» **What is required**
Every entry must be repeated exactly. Exclude all pictures.

» **Data section**

------------------------------------------------------------------------

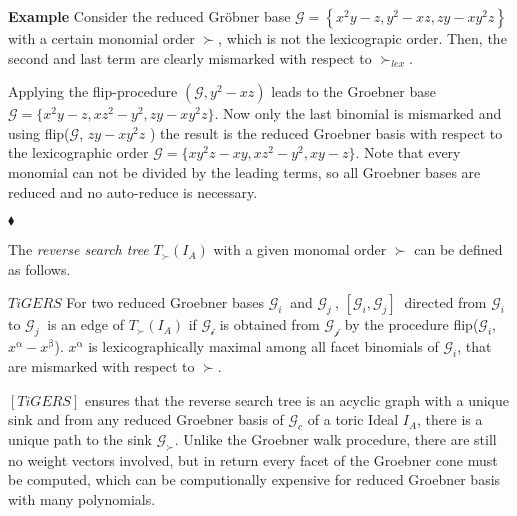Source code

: \textbf{Example}
Consider the reduced Gröbner base $\mathcal{G} = \left\lbrace x^{2}y-z,y^{2}-xz, zy-xy^{2}z \right\rbrace $ 
with a certain monomial order $\succ$, which is not the lexicograpic order.
Then, the second and last term are clearly mismarked with respect to $\succ_{lex}$.

Applying the flip-procedure $(\mathcal{G},y^{2}-xz)$ leads to the Groebner base $\mathcal{G} = \{x^{2}y-z,xz^{2}-y^{2}, zy-xy^{2}z \} $. Now only the last binomial is mismarked and using flip($\mathcal{G}$, $zy-xy^{2}z$ ) the result is the reduced Groebner basis with respect to the lexicographic order $\mathcal{G} = \{xy^{2}z -xy, xz^{2}-y^{2},xy-z \} $. Note that every monomial can not be divided by the leading terms, so all Groebner bases are reduced and no auto-reduce is necessary.
 
\begin{flushright}
$\blacklozenge$
\end{flushright} 

The \textit{reverse search tree} $T_{\succ}(I_{A}) $ with a given monomal order $ \succ $ can be defined as follows.
\begin{env_definition}
$TiGERS  $ For two reduced Groebner bases $ \mathcal{G}_{i}~$ and $ \mathcal{G}_{j}~$, $[\mathcal{G}_{i},\mathcal{G}_{j} ]~$ directed from $\mathcal{G}_{i}~$ to $\mathcal{G}_{j}~$ is an edge of $T_{\succ}(I_{A}) $ if $\mathcal{G_{i}}$ is obtained from $\mathcal{G_{j}}$ by the procedure flip($\mathcal{G}_{i}$,$x^{\upalpha} - x^{\upbeta}$).
$x^{\upalpha}$ is lexicographically maximal among all facet binomials of $\mathcal{G}_{i}$, that are mismarked with respect to $\succ$.
\end{env_definition}

$[TiGERS] $ ensures that the reverse search tree is an acyclic graph with a unique sink and from any reduced Groebner basis of $\mathcal{G}_{c} $ of a toric Ideal $I_{A}$, there is a unique path to the sink $\mathcal{G}_{\succ} $.
Unlike the Groebner walk procedure, there are still no weight vectors involved, but in return every facet of the Groebner cone must be computed, which can be computionally expensive for reduced Groebner basis with many polynomials.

------------------------------------------------------------------------

» **Solution to this exercise**
Source code

: \textbf{Example}
Consider the reduced Gröbner base $\mathcal{G} = \left\lbrace x^{2}y-z,y^{2}-xz, zy-xy^{2}z \right\rbrace $ 
with a certain monomial order $\succ$, which is not the lexicograpic order.
Then, the second and last term are clearly mismarked with respect to $\succ_{lex}$.

Applying the flip-procedure $(\mathcal{G},y^{2}-xz)$ leads to the Groebner base $\mathcal{G} = \{x^{2}y-z,xz^{2}-y^{2}, zy-xy^{2}z \} $. Now only the last binomial is mismarked and using flip($\mathcal{G}$, $zy-xy^{2}z$ ) the result is the reduced Groebner basis with respect to the lexicographic order $\mathcal{G} = \{xy^{2}z -xy, xz^{2}-y^{2},xy-z \} $. Note that every monomial can not be divided by the leading terms, so all Groebner bases are reduced and no auto-reduce is necessary.
 
\begin{flushright}
$\blacklozenge$
\end{flushright} 

The \textit{reverse search tree} $T_{\succ}(I_{A}) $ with a given monomal order $ \succ $ can be defined as follows.
\begin{env_definition}
$TiGERS  $ For two reduced Groebner bases $ \mathcal{G}_{i}~$ and $ \mathcal{G}_{j}~$, $[\mathcal{G}_{i},\mathcal{G}_{j} ]~$ directed from $\mathcal{G}_{i}~$ to $\mathcal{G}_{j}~$ is an edge of $T_{\succ}(I_{A}) $ if $\mathcal{G_{i}}$ is obtained from $\mathcal{G_{j}}$ by the procedure flip($\mathcal{G}_{i}$,$x^{\upalpha} - x^{\upbeta}$).
$x^{\upalpha}$ is lexicographically maximal among all facet binomials of $\mathcal{G}_{i}$, that are mismarked with respect to $\succ$.
\end{env_definition}

$[TiGERS] $ ensures that the reverse search tree is an acyclic graph with a unique sink and from any reduced Groebner basis of $\mathcal{G}_{c} $ of a toric Ideal $I_{A}$, there is a unique path to the sink $\mathcal{G}_{\succ} $.
Unlike the Groebner walk procedure, there are still no weight vectors involved, but in return every facet of the Groebner cone must be computed, which can be computionally expensive for reduced Groebner basis with many polynomials.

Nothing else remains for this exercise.